Today's Pickup: Port of LA backlog, a new short line rail service, IKEA furniture spill in North Sea

Watco launches new short line railroad in New York. ( Photo: Watco )

Watco launches new short line railroad in New York. (Photo: Watco)

Good day,

The congestion choking the Port of Los Angeles has prompted calls for more efficient movement of containers, FreightWaves reported earlier this week. Delays are one reason the Los Angeles facility has been losing market share to other California ports including Long Beach and Oakland, as well Canadian ports (Vancouver and Rupert), according to a Deutsche Bank note posted yesterday. Emboldened ports are hoping to capitalize on POLA’s traffic woes for the long term. What is more, the delays are helping drive intermodal traffic to the Canadian and Eastern U.S. railroads, bypassing UNP and BNSF.

Did you know?

The top ten cities (including San Francisco, Seattle San Jose and Los Angeles) with the highest share of software companies now account for 44.3 percent of all digital services jobs in the country.

Source: Brookings Institute report: “Tech is (still) concentrating in the Bay Area.”

Quotable:

"We've reached the point where China and the US are both hurting.”

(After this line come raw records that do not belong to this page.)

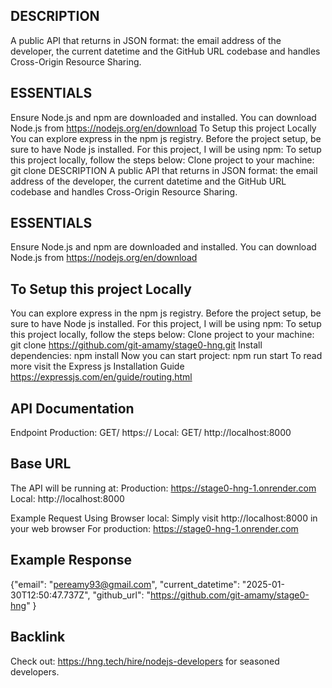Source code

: ## DESCRIPTION
A public API that returns in JSON format: the email address of the developer, the current datetime and the GitHub URL codebase and handles Cross-Origin Resource Sharing.

## ESSENTIALS
Ensure Node.js and npm are downloaded and installed. You can download Node.js from https://nodejs.org/en/download
To Setup this project Locally
You can explore express in the npm js registry. Before the project setup, be sure to have Node js installed. For this project, I will be using npm:
To setup this project locally, follow the steps below:
Clone project to your machine: git clone DESCRIPTION
A public API that returns in JSON format: the email address of the developer, the current datetime and the GitHub URL codebase and handles Cross-Origin Resource Sharing.

##  ESSENTIALS
Ensure Node.js and npm are downloaded and installed. You can download Node.js from https://nodejs.org/en/download

## To Setup this project Locally
You can explore express in the npm js registry. Before the project setup, be sure to have Node js installed. For this project, I will be using npm:
To setup this project locally, follow the steps below:
Clone project to your machine: git clone https://github.com/git-amamy/stage0-hng.git
Install dependencies: npm install
Now you can start project: npm run start
To read more visit the Express js Installation Guide https://expressjs.com/en/guide/routing.html

## API Documentation
Endpoint Production: GET/ https:// Local: GET/ http://localhost:8000

## Base URL 
The API will be running at: Production: https://stage0-hng-1.onrender.com Local: http://localhost:8000

Example Request Using Browser local: Simply visit http://localhost:8000 in your web browser 
For production: https://stage0-hng-1.onrender.com

## Example Response
{"email": "pereamy93@gmail.com", "current_datetime": "2025-01-30T12:50:47.737Z", "github_url": "https://github.com/git-amamy/stage0-hng" }

## Backlink
Check out: https://hng.tech/hire/nodejs-developers for seasoned developers.

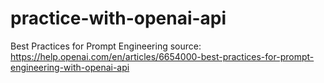 # practice-with-openai-api

Best Practices for Prompt Engineering
source: https://help.openai.com/en/articles/6654000-best-practices-for-prompt-engineering-with-openai-api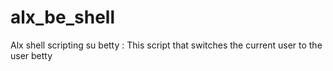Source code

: # alx_be_shell
Alx shell scripting
su betty : This script that switches the current user to the user betty
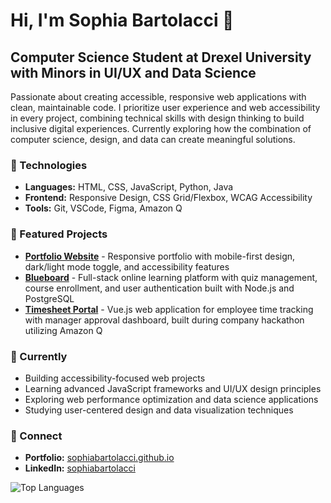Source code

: # Hi, I'm Sophia Bartolacci 👋

## Computer Science Student at Drexel University with Minors in UI/UX and Data Science

Passionate about creating accessible, responsive web applications with clean, maintainable code. I prioritize user experience and web accessibility in every project, combining technical skills with design thinking to build inclusive digital experiences. Currently exploring how the combination of computer science, design, and data can create meaningful solutions.

### 🔧 Technologies
- **Languages:** HTML, CSS, JavaScript, Python, Java
- **Frontend:** Responsive Design, CSS Grid/Flexbox, WCAG Accessibility
- **Tools:** Git, VSCode, Figma, Amazon Q

### 🌟 Featured Projects
- **[Portfolio Website](https://sophiabartolacci.github.io)** - Responsive portfolio with mobile-first design, dark/light mode toggle, and accessibility features
- **[Blueboard](https://cs375blueboard.fly.dev/)** - Full-stack online learning platform with quiz management, course enrollment, and user authentication built with Node.js and PostgreSQL
- **[Timesheet Portal](https://sophiabartolacci.github.io/timesheet)** - Vue.js web application for employee time tracking with manager approval dashboard, built during company hackathon utilizing Amazon Q

### 🌱 Currently
- Building accessibility-focused web projects
- Learning advanced JavaScript frameworks and UI/UX design principles
- Exploring web performance optimization and data science applications
- Studying user-centered design and data visualization techniques

### 🤝 Connect
- **Portfolio:** [sophiabartolacci.github.io](https://sophiabartolacci.github.io)
- **LinkedIn:** [sophiabartolacci](https://linkedin.com/in/sophia-bartolacci)

![Top Languages](https://github-readme-stats.vercel.app/api/top-langs/?username=sophiabartolacci&layout=compact&theme=tokyonight&hide_border=true)

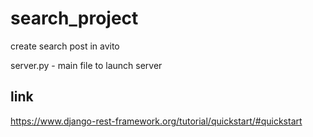 # search_project

create search post in avito

server.py - main file to launch server

## link
https://www.django-rest-framework.org/tutorial/quickstart/#quickstart
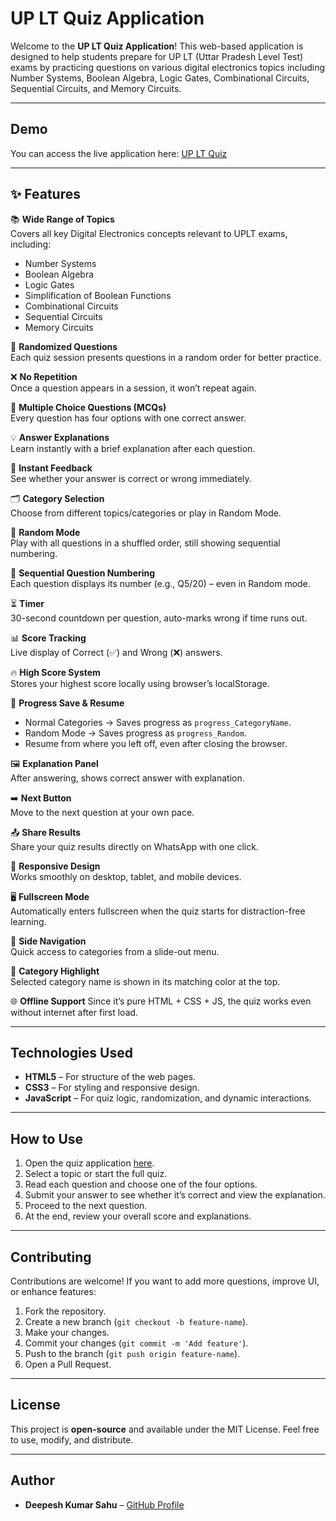 # UP LT Quiz Application

Welcome to the **UP LT Quiz Application**! This web-based application is designed to help students prepare for UP LT (Uttar Pradesh Level Test) exams by practicing questions on various digital electronics topics including Number Systems, Boolean Algebra, Logic Gates, Combinational Circuits, Sequential Circuits, and Memory Circuits.

---
## Demo

You can access the live application here: [UP LT Quiz](https://uplt.netlify.app/)

---

## ✨ Features

📚 **Wide Range of Topics**  
Covers all key Digital Electronics concepts relevant to UPLT exams, including:

- Number Systems  
- Boolean Algebra  
- Logic Gates  
- Simplification of Boolean Functions  
- Combinational Circuits  
- Sequential Circuits  
- Memory Circuits  

🔀 **Randomized Questions**  
Each quiz session presents questions in a random order for better practice.

❌ **No Repetition**  
Once a question appears in a session, it won’t repeat again.

📝 **Multiple Choice Questions (MCQs)**  
Every question has four options with one correct answer.

💡 **Answer Explanations**  
Learn instantly with a brief explanation after each question.

🎯 **Instant Feedback**  
See whether your answer is correct or wrong immediately.

🗂️ **Category Selection**  
Choose from different topics/categories or play in Random Mode.

🎲 **Random Mode**  
Play with all questions in a shuffled order, still showing sequential numbering.

🔢 **Sequential Question Numbering**  
Each question displays its number (e.g., Q5/20) – even in Random mode.

⏳ **Timer**  
30-second countdown per question, auto-marks wrong if time runs out.

📊 **Score Tracking**  
Live display of Correct (✅) and Wrong (❌) answers.

🔥 **High Score System**  
Stores your highest score locally using browser’s localStorage.

💾 **Progress Save & Resume**  
- Normal Categories → Saves progress as `progress_CategoryName`.  
- Random Mode → Saves progress as `progress_Random`.  
- Resume from where you left off, even after closing the browser.

🖼️ **Explanation Panel**  
After answering, shows correct answer with explanation.

➡️ **Next Button**  
Move to the next question at your own pace.

📤 **Share Results**  
Share your quiz results directly on WhatsApp with one click.

📱 **Responsive Design**  
Works smoothly on desktop, tablet, and mobile devices.

🖥️ **Fullscreen Mode**  
Automatically enters fullscreen when the quiz starts for distraction-free learning.

📌 **Side Navigation**  
Quick access to categories from a slide-out menu.

🎨 **Category Highlight**  
Selected category name is shown in its matching color at the top.

🌐 **Offline Support** 
Since it’s pure HTML + CSS + JS, the quiz works even without internet after first load.

---

## Technologies Used

- **HTML5** – For structure of the web pages.
- **CSS3** – For styling and responsive design.
- **JavaScript** – For quiz logic, randomization, and dynamic interactions.

---

## How to Use

1. Open the quiz application [here](https://uplt.netlify.app/).
2. Select a topic or start the full quiz.
3. Read each question and choose one of the four options.
4. Submit your answer to see whether it’s correct and view the explanation.
5. Proceed to the next question.
6. At the end, review your overall score and explanations.

---

## Contributing

Contributions are welcome! If you want to add more questions, improve UI, or enhance features:

1. Fork the repository.
2. Create a new branch (`git checkout -b feature-name`).
3. Make your changes.
4. Commit your changes (`git commit -m 'Add feature'`).
5. Push to the branch (`git push origin feature-name`).
6. Open a Pull Request.

---

## License

This project is **open-source** and available under the MIT License. Feel free to use, modify, and distribute.

---

## Author

- **Deepesh Kumar Sahu** – [GitHub Profile](https://github.com/dipeshkumar95061)
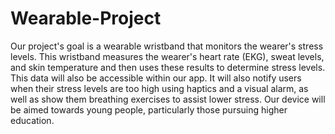 # Wearable-Project

Our project's goal is a wearable wristband that monitors the wearer's stress levels. This wristband measures the wearer's heart rate (EKG), sweat levels, and skin temperature and then uses these results to determine stress levels. This data will also be accessible within our app. It will also notify users when their stress levels are too high using haptics and a visual alarm, as well as show them breathing exercises to assist lower stress. Our device will be aimed towards young people, particularly those pursuing higher education.​

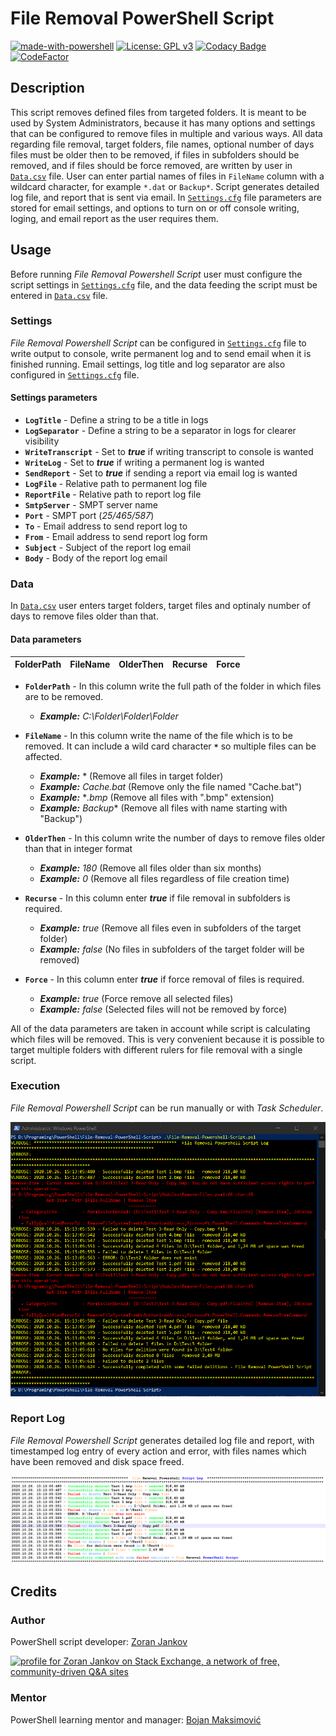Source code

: # File Removal PowerShell Script

[![made-with-powershell](https://img.shields.io/badge/PowerShell-1f425f?logo=Powershell)](https://microsoft.com/PowerShell)
[![License: GPL v3](https://img.shields.io/badge/License-GPLv3-blue.svg)](https://www.gnu.org/licenses/gpl-3.0)
[![Codacy Badge](https://app.codacy.com/project/badge/Grade/2837928634484cfbb27413952c994687)](https://www.codacy.com/gh/Zoran-Jankov/File-Removal-PowerShell-Script/dashboard?utm_source=github.com&amp;utm_medium=referral&amp;utm_content=Zoran-Jankov/File-Removal-PowerShell-Script&amp;utm_campaign=Badge_Grade)
[![CodeFactor](https://www.codefactor.io/repository/github/zoran-jankov/file-removal-powershell-script/badge)](https://www.codefactor.io/repository/github/zoran-jankov/file-removal-powershell-script)

## Description

This script removes defined files from targeted folders. It is meant to be used by System Administrators, because it has many options and settings that can be configured to remove files in multiple and various ways. All data regarding file removal, target folders, file names, optional number of days files must be older then to be removed, if files in subfolders should be removed, and if files should be force removed, are written by user in [`Data.csv`](https://github.com/Zoran-Jankov/File-Removal-PowerShell-Script/blob/master/Data.csv) file. User can enter partial names of files in `FileName` column with a wildcard character, for example `*.dat` or `Backup*`. Script generates detailed log file, and report that is sent via email. In [`Settings.cfg`](https://github.com/Zoran-Jankov/File-Removal-PowerShell-Script/blob/master/Settings.cfg) file parameters are stored for email settings, and options to turn on or off console writing, loging, and email report as the user requires them.

## Usage

Before running *File Removal Powershell Script* user must configure the script settings in [`Settings.cfg`](https://github.com/Zoran-Jankov/File-Removal-PowerShell-Script/blob/master/Settings.cfg) file, and the data feeding the script must be entered in [`Data.csv`](https://github.com/Zoran-Jankov/File-Removal-PowerShell-Script/blob/master/Data.csv) file.

### Settings

*File Removal Powershell Script* can be configured in [`Settings.cfg`](https://github.com/Zoran-Jankov/File-Removal-PowerShell-Script/blob/master/Settings.cfg) file to write output to console, write permanent log and to send email when it is finished running. Email settings, log title and log separator are also configured in [`Settings.cfg`](https://github.com/Zoran-Jankov/File-Removal-PowerShell-Script/blob/master/Settings.cfg) file.

#### Settings parameters

-   **`LogTitle`** - Define a string to be a title in logs
-   **`LogSeparator`** - Define a string to be a separator in logs for clearer visibility
-   **`WriteTranscript`** - Set to ***true*** if writing transcript to console is wanted
-   **`WriteLog`** - Set to ***true*** if writing a permanent log is wanted
-   **`SendReport`** - Set to ***true*** if sending a report via email log is wanted
-   **`LogFile`** - Relative path to permanent log file
-   **`ReportFile`** - Relative path to report log file
-   **`SmtpServer`** - SMPT server name
-   **`Port`** - SMPT port (*25/465/587*)
-   **`To`** - Email address to send report log to
-   **`From`** - Email address to send report log form
-   **`Subject`** - Subject of the report log email
-   **`Body`** - Body of the report log email

### Data

In [`Data.csv`](https://github.com/Zoran-Jankov/File-Removal-PowerShell-Script/blob/master/Data.csv) user enters target folders, target files and optinaly number of days to remove files older than that.

#### Data parameters

|FolderPath|FileName|OlderThen|Recurse|Force|
|----------|:------:|--------:|------:|----:|

-   **`FolderPath`** - In this column write the full path of the folder in which files are to be removed.
    -   ***Example:*** *C:\Folder\Folder\Folder*

-   **`FileName`** - In this column write the name of the file which is to be removed. It can include a wild card character **`*`** so multiple files can be affected.
    -   ***Example:*** * (Remove all files in target folder)
    -   ***Example:*** *Cache.bat* (Remove only the file named "Cache.bat")
    -   ***Example:*** **.bmp* (Remove all files with ".bmp" extension)
    -   ***Example:*** *Backup** (Remove all files with name starting with "Backup")

-   **`OlderThen`** - In this column write the number of days to remove files older than that in integer format
    -   ***Example:*** *180* (Remove all files older than six months)
    -   ***Example:*** *0* (Remove all files regardless of file creation time)

-   **`Recurse`** - In this column enter ***true*** if file removal in subfolders is required.
    -   ***Example:*** *true* (Remove all files even in subfolders of the target folder)
    -   ***Example:*** *false* (No files in subfolders of the target folder will be removed)

-   **`Force`** - In this column enter ***true*** if force removal of files is required.
    -   ***Example:*** *true* (Force remove all selected files)
    -   ***Example:*** *false* (Selected files will not be removed by force)

All of the data parameters are taken in account while script is calculating which files will be removed. This is very convenient because it is possible to target multiple folders with different rulers for file removal with a single script.

### Execution

*File Removal Powershell Script* can be run manually or with *Task Scheduler*.

![Execution](https://raw.githubusercontent.com/Zoran-Jankov/File-Deletion/master/Images/PowerShell.png)

### Report Log

*File Removal Powershell Script* generates detailed log file and report, with timestamped log entry of every action and error, with files names which have been removed and disk space freed.

![Report Log](https://raw.githubusercontent.com/Zoran-Jankov/File-Deletion/master/Images/Report%20Log.png)

## Credits

### Author

PowerShell script developer: [Zoran Jankov](https://www.linkedin.com/in/zoran-jankov-b1054b196/)

<a href="https://stackexchange.com/users/12947676"><img src="https://stackexchange.com/users/flair/12947676.png" width="208" height="58" alt="profile for Zoran Jankov on Stack Exchange, a network of free, community-driven Q&amp;A sites" title="profile for Zoran Jankov on Stack Exchange, a network of free, community-driven Q&amp;A sites"></a>

### Mentor

PowerShell learning mentor and manager: [Bojan Maksimović](https://www.linkedin.com/in/bojan-maksimovic-44749a3a/)
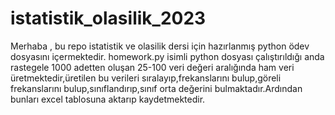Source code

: # istatistik_olasilik_2023
Merhaba , bu repo istatistik ve olasilik dersi için hazırlanmış python ödev dosyasını içermektedir.
homework.py isimli python dosyası çalıştırıldığı anda rastegele 1000 adetten oluşan 25-100 veri değeri aralığında ham veri üretmektedir,üretilen bu verileri sıralayıp,frekanslarını bulup,göreli frekanslarını bulup,sınıflandırıp,sınıf orta değerini bulmaktadır.Ardından bunları excel tablosuna aktarıp kaydetmektedir.
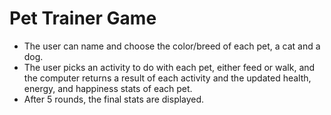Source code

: # Pet Trainer Game

- The user can name and choose the color/breed of each pet, a cat and a dog.
- The user picks an activity to do with each pet, either feed or walk, and the computer returns a result of each activity and the updated health, energy, and happiness stats of each pet.
- After 5 rounds, the final stats are displayed.
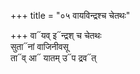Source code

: +++
title = "०५ वायविन्द्रश्च चेतथः"

+++
वा᳓यव् इ᳓न्द्रश् च चेतथः  
सुता᳓नां वाजिनीवसू  
ता᳓व् आ᳓ यातम् उ᳓प द्रव᳓त्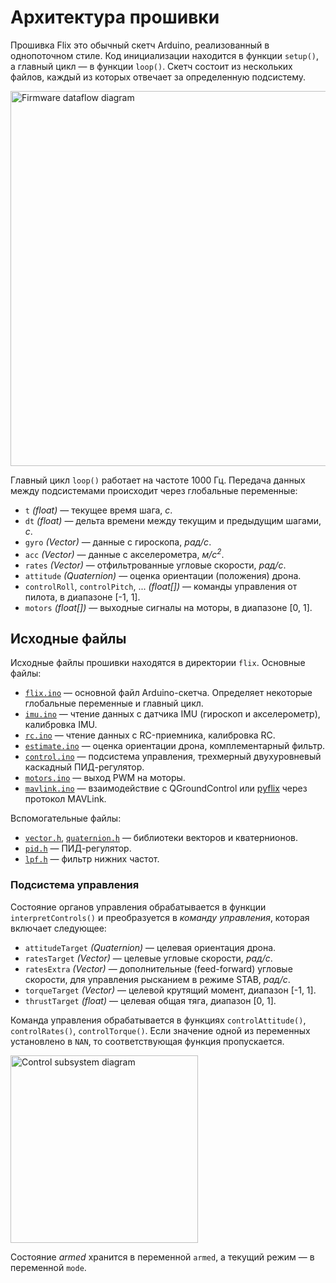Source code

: # Архитектура прошивки

Прошивка Flix это обычный скетч Arduino, реализованный в однопоточном стиле. Код инициализации находится в функции `setup()`, а главный цикл — в функции `loop()`. Скетч состоит из нескольких файлов, каждый из которых отвечает за определенную подсистему.

<img src="img/dataflow.svg" width=600 alt="Firmware dataflow diagram">

Главный цикл `loop()` работает на частоте 1000 Гц. Передача данных между подсистемами происходит через глобальные переменные:

* `t` *(float)* — текущее время шага, *с*.
* `dt` *(float)* — дельта времени между текущим и предыдущим шагами, *с*.
* `gyro` *(Vector)* — данные с гироскопа, *рад/с*.
* `acc` *(Vector)* — данные с акселерометра, *м/с<sup>2</sup>*.
* `rates` *(Vector)* — отфильтрованные угловые скорости, *рад/с*.
* `attitude` *(Quaternion)* — оценка ориентации (положения) дрона.
* `controlRoll`, `controlPitch`, ... *(float[])* — команды управления от пилота, в диапазоне [-1, 1].
* `motors` *(float[])* — выходные сигналы на моторы, в диапазоне [0, 1].

## Исходные файлы

Исходные файлы прошивки находятся в директории `flix`. Основные файлы:

* [`flix.ino`](https://github.com/okalachev/flix/blob/master/flix/flix.ino) — основной файл Arduino-скетча. Определяет некоторые глобальные переменные и главный цикл.
* [`imu.ino`](https://github.com/okalachev/flix/blob/master/flix/imu.ino) — чтение данных с датчика IMU (гироскоп и акселерометр), калибровка IMU.
* [`rc.ino`](https://github.com/okalachev/flix/blob/master/flix/rc.ino) — чтение данных с RC-приемника, калибровка RC.
* [`estimate.ino`](https://github.com/okalachev/flix/blob/master/flix/estimate.ino) — оценка ориентации дрона, комплементарный фильтр.
* [`control.ino`](https://github.com/okalachev/flix/blob/master/flix/control.ino) — подсистема управления, трехмерный двухуровневый каскадный ПИД-регулятор.
* [`motors.ino`](https://github.com/okalachev/flix/blob/master/flix/motors.ino) — выход PWM на моторы.
* [`mavlink.ino`](https://github.com/okalachev/flix/blob/master/flix/mavlink.ino) — взаимодействие с QGroundControl или [pyflix](https://github.com/okalachev/flix/tree/master/tools/pyflix) через протокол MAVLink.

Вспомогательные файлы:

* [`vector.h`](https://github.com/okalachev/flix/blob/master/flix/vector.h), [`quaternion.h`](https://github.com/okalachev/flix/blob/master/flix/quaternion.h) — библиотеки векторов и кватернионов.
* [`pid.h`](https://github.com/okalachev/flix/blob/master/flix/pid.h) — ПИД-регулятор.
* [`lpf.h`](https://github.com/okalachev/flix/blob/master/flix/lpf.h) — фильтр нижних частот.

### Подсистема управления

Состояние органов управления обрабатывается в функции `interpretControls()` и преобразуется в *команду управления*, которая включает следующее:

* `attitudeTarget` *(Quaternion)* — целевая ориентация дрона.
* `ratesTarget` *(Vector)* — целевые угловые скорости, *рад/с*.
* `ratesExtra` *(Vector)* — дополнительные (feed-forward) угловые скорости, для управления рысканием в режиме STAB, *рад/с*.
* `torqueTarget` *(Vector)* — целевой крутящий момент, диапазон [-1, 1].
* `thrustTarget` *(float)* — целевая общая тяга, диапазон [0, 1].

Команда управления обрабатывается в функциях `controlAttitude()`, `controlRates()`, `controlTorque()`. Если значение одной из переменных установлено в `NAN`, то соответствующая функция пропускается.

<img src="img/control.svg" width=300 alt="Control subsystem diagram">

Состояние *armed* хранится в переменной `armed`, а текущий режим — в переменной `mode`.

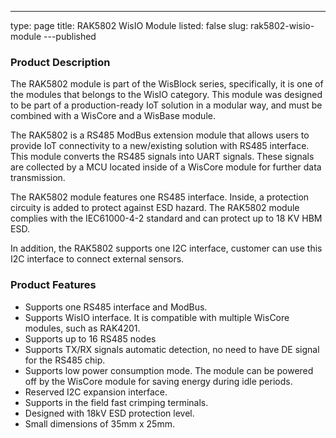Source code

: ---
type: page
title: RAK5802 WisIO Module
listed: false
slug: rak5802-wisio-module
---published

### Product Description

The RAK5802 module is part of the WisBlock series, specifically, it is one of the modules that belongs to the WisIO category. This module was designed to be part of a production-ready IoT solution in a modular way, and must be combined with a WisCore and a WisBase module. 

The RAK5802 is a RS485 ModBus extension module that allows users to provide IoT connectivity to a new/existing solution with RS485 interface. This module converts the RS485 signals into UART signals. These signals are collected by a MCU located inside of a WisCore module for further data transmission. 

The RAK5802 module features one RS485 interface. Inside, a protection circuity is added to protect against ESD hazard. The RAK5802 module complies with the  IEC61000-4-2 standard and can protect up to 18 KV HBM ESD.

In addition, the RAK5802 supports one I2C interface, customer can use this I2C interface to connect external sensors. 

### Product Features

- Supports one RS485 interface and ModBus.
- Supports WisIO interface. It is compatible with multiple WisCore modules, such as RAK4201.
- Supports up to 16 RS485 nodes
- Supports TX/RX signals automatic detection, no need to have DE signal for the RS485 chip.
- Supports low power consumption mode. The module can be powered off by the WisCore module for saving energy during idle periods.
- Reserved I2C expansion interface.
- Supports in the field fast crimping terminals.
- Designed with 18kV ESD protection level.
- Small dimensions of 35mm x 25mm.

— David Kotok, co-founder and chief investment officer at investment firm Cumberland Associates. (CNN)

In other news:

RIP TPP

Pacific nations ushered in 2019 with new a trade deal, the Comprehensive and Progressive Agreement for Trans-Pacific Partnership (CPTPP).  (SupplyChain Dive)

Chugging along

Watco Cos. recently launched the Ithaca Central Railroad, the holding company's first short line in the state of New York. (ProgressiveRailroading)

Supermarkets not feeling the love

A Zipline Logistics survey of 150 trucking companies revealed grocery stores are the worst shippers to work for. (BusinessInsider

More e-commerce prognosticating

Amazon, last-mile, mobile and AI developments will reshape online shopping in 2019. (Entrepreneur)

Christmas all over again

Flat-screen TVs and IKEA furniture washed up on North Sea islands after a cargo ship lost its containers. (The Independent)

Final Thoughts:

Nancy Pelosi made history yet again yesterday when she was sworn in as speaker of the U.S. House of Representatives — for the second time in her career. Although Pelosi’s votes against legislation such as the Denham amendment have not endeared her to the trucking industry, her call for stricter labor standards in the USMCA might find favor among drivers. As transport interests ponder a divided government in 2019, one thing is clear:  Like other House Democratic leaders, Pelosi aims to make infrastructure a priority.  “One of my themes is build, build, build,” she said during an event hosted by CNN last fall.